Find every line in the records below that holds the word "public", and copy it out.

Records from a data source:
◇ ◇ ◇ ◇ ◇
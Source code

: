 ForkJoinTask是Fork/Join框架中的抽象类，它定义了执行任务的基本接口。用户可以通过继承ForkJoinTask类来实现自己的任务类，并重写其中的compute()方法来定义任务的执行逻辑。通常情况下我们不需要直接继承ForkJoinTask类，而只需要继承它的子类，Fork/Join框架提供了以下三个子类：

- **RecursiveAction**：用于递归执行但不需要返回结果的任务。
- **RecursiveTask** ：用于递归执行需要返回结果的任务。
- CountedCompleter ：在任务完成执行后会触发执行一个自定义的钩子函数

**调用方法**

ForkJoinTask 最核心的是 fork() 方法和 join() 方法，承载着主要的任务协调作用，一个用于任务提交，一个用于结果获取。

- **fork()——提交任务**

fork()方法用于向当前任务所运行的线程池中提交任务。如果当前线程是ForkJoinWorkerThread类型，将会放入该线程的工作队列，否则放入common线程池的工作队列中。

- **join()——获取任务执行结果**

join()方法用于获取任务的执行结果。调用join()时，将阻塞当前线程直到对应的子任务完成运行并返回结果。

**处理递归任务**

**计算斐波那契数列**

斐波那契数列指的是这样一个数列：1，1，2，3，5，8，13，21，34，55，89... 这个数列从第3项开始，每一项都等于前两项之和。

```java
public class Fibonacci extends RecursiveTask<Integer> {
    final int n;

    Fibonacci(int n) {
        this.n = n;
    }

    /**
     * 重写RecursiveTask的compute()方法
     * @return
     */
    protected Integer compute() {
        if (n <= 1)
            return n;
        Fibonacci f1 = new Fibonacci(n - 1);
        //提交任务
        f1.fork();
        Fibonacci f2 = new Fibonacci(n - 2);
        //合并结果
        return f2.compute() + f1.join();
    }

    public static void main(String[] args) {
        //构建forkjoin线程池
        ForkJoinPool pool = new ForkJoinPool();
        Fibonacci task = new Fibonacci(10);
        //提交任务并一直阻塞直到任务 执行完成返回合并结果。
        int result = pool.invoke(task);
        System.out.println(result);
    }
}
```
◇ ◇ ◇ ◇ ◇
> _Solution below_:
public class Fibonacci extends RecursiveTask<Integer> {
    public static void main(String[] args) {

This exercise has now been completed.